Look through the records below and collect all lines that hold the string "from".

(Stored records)
Content starts
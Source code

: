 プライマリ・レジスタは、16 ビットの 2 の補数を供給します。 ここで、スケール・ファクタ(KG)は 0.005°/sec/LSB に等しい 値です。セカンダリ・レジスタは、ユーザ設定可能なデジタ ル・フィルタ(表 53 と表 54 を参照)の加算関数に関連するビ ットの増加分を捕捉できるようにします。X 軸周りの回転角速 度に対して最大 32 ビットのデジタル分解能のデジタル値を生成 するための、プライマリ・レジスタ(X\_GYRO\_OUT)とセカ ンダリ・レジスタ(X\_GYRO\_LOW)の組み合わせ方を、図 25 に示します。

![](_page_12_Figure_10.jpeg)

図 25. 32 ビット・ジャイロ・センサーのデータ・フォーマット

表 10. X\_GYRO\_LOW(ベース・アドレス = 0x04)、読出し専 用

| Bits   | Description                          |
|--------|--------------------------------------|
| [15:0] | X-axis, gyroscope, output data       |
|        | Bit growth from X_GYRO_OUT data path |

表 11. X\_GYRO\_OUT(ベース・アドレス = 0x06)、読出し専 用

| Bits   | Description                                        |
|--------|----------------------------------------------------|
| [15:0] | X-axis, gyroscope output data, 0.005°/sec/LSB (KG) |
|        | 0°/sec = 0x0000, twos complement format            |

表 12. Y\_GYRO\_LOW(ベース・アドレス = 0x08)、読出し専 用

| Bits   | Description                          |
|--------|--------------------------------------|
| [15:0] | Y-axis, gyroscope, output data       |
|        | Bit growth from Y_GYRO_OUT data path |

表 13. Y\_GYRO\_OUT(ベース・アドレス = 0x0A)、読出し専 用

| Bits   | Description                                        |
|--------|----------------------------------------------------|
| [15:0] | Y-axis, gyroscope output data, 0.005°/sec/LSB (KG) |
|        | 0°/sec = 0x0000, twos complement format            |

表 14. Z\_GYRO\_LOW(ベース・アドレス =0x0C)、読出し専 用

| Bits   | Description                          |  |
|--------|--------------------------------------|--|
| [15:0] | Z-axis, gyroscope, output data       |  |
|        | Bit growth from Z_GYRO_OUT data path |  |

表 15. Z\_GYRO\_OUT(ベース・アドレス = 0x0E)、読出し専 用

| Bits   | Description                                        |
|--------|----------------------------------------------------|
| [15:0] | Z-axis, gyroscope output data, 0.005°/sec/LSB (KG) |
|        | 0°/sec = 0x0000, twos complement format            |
Content ends
Content starts
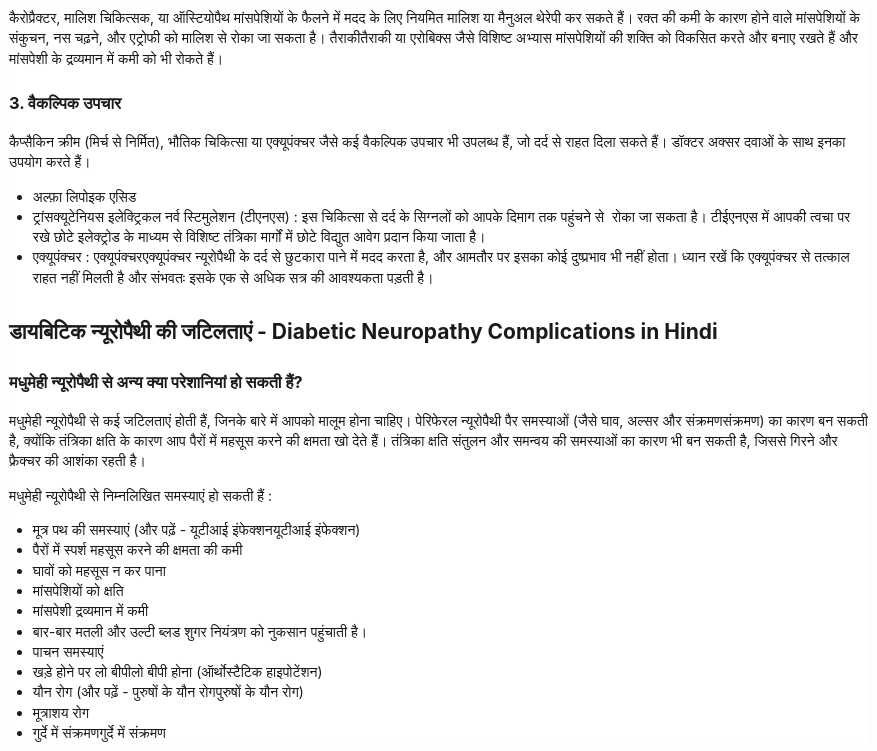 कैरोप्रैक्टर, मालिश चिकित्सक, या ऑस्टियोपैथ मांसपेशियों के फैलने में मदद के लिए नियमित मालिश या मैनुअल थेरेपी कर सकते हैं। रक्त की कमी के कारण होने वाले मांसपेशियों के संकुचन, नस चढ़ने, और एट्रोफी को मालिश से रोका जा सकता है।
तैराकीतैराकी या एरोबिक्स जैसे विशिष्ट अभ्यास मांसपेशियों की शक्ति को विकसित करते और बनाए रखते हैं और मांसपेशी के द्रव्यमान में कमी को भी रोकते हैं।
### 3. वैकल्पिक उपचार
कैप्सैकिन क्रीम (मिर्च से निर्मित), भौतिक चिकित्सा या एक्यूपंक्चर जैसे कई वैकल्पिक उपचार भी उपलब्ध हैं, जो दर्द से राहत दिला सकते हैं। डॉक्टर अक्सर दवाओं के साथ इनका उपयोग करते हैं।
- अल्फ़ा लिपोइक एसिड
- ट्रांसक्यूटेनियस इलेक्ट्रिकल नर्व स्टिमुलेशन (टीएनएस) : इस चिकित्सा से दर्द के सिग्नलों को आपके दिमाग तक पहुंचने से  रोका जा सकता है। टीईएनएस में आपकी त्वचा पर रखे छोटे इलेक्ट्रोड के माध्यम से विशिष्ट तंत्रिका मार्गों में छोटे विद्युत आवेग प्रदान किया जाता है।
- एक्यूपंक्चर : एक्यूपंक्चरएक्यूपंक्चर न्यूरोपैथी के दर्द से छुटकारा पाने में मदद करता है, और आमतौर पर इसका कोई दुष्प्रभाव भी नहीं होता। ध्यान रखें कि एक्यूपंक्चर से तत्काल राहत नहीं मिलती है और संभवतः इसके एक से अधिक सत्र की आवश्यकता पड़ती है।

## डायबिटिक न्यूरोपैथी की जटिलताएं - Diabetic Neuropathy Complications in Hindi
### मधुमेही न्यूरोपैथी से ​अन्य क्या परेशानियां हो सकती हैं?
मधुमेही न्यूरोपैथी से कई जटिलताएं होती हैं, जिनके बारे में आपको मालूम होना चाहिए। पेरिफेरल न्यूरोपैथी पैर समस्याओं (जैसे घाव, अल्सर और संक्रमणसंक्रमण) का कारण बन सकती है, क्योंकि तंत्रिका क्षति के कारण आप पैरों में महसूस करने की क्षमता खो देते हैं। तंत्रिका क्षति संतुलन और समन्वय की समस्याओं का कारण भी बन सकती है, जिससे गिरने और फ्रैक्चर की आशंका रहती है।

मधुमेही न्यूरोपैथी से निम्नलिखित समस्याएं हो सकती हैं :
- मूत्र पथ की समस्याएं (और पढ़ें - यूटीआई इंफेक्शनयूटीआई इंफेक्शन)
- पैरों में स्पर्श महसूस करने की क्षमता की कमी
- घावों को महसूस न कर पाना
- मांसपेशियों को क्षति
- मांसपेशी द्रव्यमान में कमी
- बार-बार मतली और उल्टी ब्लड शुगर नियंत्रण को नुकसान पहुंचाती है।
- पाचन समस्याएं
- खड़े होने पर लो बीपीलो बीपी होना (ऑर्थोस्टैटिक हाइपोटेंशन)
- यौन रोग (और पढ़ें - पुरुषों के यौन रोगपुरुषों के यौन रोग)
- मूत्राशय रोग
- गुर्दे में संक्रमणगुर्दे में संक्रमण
Content ends
*Reply*.
|        | Bit growth from X_GYRO_OUT data path |
|        | Bit growth from Y_GYRO_OUT data path |
|        | Bit growth from Z_GYRO_OUT data path |  |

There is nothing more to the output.